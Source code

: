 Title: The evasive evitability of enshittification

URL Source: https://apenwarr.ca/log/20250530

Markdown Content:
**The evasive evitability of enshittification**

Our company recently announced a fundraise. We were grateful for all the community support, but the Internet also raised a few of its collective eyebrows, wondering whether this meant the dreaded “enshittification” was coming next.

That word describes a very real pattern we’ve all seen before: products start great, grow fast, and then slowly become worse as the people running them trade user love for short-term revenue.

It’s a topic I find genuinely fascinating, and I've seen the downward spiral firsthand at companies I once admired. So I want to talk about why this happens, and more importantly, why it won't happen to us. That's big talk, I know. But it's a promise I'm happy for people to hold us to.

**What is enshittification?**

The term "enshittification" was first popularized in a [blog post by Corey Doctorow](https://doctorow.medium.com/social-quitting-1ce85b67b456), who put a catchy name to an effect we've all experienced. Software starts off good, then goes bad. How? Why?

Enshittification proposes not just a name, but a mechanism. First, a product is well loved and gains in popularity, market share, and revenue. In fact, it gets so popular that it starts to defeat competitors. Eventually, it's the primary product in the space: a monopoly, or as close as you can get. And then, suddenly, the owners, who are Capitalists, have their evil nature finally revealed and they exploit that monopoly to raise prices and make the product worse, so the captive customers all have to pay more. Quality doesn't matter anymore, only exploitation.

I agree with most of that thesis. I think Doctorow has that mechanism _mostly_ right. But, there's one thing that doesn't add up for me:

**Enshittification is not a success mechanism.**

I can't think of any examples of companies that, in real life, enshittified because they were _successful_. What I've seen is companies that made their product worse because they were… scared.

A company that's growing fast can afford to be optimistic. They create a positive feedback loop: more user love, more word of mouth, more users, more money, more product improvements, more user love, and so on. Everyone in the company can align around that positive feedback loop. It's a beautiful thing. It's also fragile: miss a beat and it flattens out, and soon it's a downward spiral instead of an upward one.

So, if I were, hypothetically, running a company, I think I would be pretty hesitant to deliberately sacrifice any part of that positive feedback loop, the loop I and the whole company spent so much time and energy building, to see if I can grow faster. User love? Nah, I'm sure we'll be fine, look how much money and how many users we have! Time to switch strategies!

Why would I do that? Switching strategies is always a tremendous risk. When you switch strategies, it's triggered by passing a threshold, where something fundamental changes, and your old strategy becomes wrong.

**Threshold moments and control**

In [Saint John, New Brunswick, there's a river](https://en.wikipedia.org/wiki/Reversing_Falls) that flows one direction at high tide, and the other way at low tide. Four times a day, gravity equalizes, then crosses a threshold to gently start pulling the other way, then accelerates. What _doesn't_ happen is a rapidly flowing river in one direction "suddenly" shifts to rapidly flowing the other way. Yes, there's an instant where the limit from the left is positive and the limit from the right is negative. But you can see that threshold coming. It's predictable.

Exercise goal → Repeat exactly the lines from the first line of the records above through the line containing "evitability of enshittification**", both included, and nothing else.

Problem solution →
Source code

: Title: The evasive evitability of enshittification

URL Source: https://apenwarr.ca/log/20250530

Markdown Content:
**The evasive evitability of enshittification**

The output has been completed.